In another loss for the cannabis industry, a district court recently affirmed the dismissal of chapter 11 petitions filed by companies that sold product used by both state-licensed marijuana growers and non-marijuana growers. The district court’s decision in Way to Grow, Inc. Case 1:18-cv-03245-WJM-STV (diled 09/18/19 USDC Colorado) demonstrates that the door that was opened by the Ninth Circuit in Garvin v. Cook Invs. NW, 922 F.3d 1031 (2019) to cannabis companies was at best only partially opened. “The result in this case may be viewed by many as inequitable. The Debtors are insolvent, and their business could benefit significantly from reorganization under the Bankruptcy Code. The Debtors likely did not seek bankruptcy relief in bad faith on a subjective standard. But for the marijuana issue, this would be a relatively run-of-the-mill Chapter 11 proceeding. As stated, even following those courts which have crafted alternatives to dismissal when debtors were violating the CSA would produce no practical or efficient alternative to dismissal in this case. At bottom, if the result in this case is unjust, Congress alone has power to legislate a solution.


article: Sowing the Seeds of Marijuana Bankruptcy: a Look at Garvin v. Cook Burns & Levinson LLP – Joshua M. Robinson

Additional article: Garvin and its Aftermath: The Ninth Circuit Upholds a Bankruptcy Plan Contemplating Income From a Cannabis-Related Source and Several Bankruptcy Courts Quickly Weigh In.
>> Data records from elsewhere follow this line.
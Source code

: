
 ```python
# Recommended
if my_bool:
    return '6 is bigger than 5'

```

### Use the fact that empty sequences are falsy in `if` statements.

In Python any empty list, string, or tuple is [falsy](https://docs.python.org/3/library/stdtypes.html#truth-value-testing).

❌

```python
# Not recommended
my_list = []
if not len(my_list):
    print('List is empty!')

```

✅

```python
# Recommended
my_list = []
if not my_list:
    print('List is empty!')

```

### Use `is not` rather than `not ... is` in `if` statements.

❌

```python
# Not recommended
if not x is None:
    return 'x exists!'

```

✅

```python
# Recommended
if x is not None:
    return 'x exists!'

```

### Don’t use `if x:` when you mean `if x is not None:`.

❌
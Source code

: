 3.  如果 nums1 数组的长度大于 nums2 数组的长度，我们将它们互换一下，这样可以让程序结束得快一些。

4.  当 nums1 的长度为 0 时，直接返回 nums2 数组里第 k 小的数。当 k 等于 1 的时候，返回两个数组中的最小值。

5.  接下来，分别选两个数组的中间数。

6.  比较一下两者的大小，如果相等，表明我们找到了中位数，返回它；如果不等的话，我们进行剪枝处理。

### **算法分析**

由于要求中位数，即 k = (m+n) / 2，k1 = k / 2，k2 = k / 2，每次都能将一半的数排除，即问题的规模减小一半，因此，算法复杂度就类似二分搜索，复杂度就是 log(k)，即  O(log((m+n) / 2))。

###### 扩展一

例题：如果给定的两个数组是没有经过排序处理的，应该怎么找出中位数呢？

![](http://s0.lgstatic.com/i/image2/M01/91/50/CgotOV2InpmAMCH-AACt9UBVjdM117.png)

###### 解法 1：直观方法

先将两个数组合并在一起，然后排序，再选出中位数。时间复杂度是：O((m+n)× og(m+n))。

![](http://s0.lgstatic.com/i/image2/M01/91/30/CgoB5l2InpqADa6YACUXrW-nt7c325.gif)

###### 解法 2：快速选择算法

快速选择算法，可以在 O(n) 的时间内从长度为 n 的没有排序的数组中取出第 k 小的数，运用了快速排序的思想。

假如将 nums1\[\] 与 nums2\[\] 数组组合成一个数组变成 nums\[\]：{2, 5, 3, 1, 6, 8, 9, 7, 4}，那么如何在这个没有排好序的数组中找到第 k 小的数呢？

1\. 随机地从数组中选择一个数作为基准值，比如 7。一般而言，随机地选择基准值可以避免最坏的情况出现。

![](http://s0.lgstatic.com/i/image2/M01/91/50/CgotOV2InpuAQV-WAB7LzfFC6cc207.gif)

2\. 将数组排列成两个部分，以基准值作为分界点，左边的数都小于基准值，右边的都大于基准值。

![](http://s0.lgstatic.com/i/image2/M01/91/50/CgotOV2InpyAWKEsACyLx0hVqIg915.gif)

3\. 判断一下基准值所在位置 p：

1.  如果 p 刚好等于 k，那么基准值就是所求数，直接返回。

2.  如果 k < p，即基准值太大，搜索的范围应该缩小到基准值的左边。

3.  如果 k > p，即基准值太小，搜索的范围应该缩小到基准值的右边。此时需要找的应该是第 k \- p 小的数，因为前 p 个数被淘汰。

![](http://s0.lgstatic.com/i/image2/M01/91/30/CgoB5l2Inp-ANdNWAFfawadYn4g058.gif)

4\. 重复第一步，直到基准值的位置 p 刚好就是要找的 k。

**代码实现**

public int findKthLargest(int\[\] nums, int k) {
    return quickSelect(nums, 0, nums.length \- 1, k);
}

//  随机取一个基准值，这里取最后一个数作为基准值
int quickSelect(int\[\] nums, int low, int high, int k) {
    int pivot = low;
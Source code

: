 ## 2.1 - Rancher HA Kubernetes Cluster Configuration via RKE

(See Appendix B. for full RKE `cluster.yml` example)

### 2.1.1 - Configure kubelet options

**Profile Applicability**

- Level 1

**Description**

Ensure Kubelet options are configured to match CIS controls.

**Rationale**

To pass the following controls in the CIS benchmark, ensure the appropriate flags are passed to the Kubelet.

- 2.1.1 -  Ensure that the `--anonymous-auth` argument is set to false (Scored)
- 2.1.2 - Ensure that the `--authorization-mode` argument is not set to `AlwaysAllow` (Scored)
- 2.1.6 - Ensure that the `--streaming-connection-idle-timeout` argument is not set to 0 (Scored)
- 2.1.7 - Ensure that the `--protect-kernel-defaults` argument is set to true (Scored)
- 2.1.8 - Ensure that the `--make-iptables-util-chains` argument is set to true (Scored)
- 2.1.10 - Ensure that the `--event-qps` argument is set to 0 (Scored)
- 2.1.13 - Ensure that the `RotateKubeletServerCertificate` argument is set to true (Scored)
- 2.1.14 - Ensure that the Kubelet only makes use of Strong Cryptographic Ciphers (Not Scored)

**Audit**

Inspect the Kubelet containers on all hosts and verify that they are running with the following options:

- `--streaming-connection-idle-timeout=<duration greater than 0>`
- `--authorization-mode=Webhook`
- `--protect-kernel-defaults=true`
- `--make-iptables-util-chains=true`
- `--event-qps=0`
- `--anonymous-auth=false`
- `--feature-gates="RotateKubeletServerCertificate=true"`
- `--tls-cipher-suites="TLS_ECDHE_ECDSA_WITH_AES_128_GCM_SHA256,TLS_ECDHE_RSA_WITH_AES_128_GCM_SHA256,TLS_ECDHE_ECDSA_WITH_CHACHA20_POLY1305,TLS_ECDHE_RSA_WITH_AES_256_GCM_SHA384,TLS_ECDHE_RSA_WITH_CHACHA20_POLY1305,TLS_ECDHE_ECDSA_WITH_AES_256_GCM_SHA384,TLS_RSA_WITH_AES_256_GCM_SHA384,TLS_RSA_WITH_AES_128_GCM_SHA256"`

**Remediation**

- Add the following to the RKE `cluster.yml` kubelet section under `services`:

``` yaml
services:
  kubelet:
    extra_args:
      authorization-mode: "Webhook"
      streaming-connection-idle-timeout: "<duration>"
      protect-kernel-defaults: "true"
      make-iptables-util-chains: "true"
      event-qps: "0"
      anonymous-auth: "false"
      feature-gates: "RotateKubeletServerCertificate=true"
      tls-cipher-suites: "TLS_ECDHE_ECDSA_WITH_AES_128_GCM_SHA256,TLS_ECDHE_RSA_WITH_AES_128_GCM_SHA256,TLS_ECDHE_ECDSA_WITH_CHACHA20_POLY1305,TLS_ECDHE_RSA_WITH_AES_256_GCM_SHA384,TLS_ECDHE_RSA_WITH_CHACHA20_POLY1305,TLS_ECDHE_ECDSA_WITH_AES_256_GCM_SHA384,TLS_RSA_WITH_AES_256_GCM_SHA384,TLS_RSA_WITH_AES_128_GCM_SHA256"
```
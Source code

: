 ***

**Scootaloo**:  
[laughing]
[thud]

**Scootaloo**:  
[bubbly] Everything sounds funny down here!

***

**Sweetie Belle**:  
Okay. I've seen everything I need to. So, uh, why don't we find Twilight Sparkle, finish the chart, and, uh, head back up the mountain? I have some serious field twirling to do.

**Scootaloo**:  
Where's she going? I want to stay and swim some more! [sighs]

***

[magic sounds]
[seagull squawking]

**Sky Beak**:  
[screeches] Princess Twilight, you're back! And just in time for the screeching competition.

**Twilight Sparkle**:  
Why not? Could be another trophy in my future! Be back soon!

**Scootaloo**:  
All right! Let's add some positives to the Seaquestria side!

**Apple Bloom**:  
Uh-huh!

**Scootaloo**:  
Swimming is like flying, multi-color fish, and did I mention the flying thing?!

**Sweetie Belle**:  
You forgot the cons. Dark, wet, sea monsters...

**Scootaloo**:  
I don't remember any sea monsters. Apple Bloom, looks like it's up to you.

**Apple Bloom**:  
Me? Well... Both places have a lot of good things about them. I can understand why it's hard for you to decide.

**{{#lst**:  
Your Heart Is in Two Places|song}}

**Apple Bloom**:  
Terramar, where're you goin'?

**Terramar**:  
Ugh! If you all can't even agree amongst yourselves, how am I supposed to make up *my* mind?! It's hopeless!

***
  • In re Kent and Carley Rae Burton, BAP No. AZ-19-1126-LTaF (9th Circuit, Jan 14,2020) Published

    BAP for 9th Circuit affirmed dismissal of chapter 13 case after bankruptcy court (D. Az.) determined that debtors’ potential recovery from marijuana business lawsuit created impermissible risk of conflict for chapter 13 trustee and court in administering marijuana-business derived funds. Notwithstanding legality of marijuana business under state law, risk of administration of assets derived from business illegal under federal law, even though uncertain, justified dismissal. Bankruptcy court did not abuse discretion. The Burtons asserted that recovery from those lawsuits was unlikely, but the bankruptcy court rejected this assertion as not credible and concluded that any recovery from those lawsuits would be derived from conduct that is illegal under federal law. Accordingly, allowing the case to continue would likely require the court and the trustee to become involved in such illegal conduct.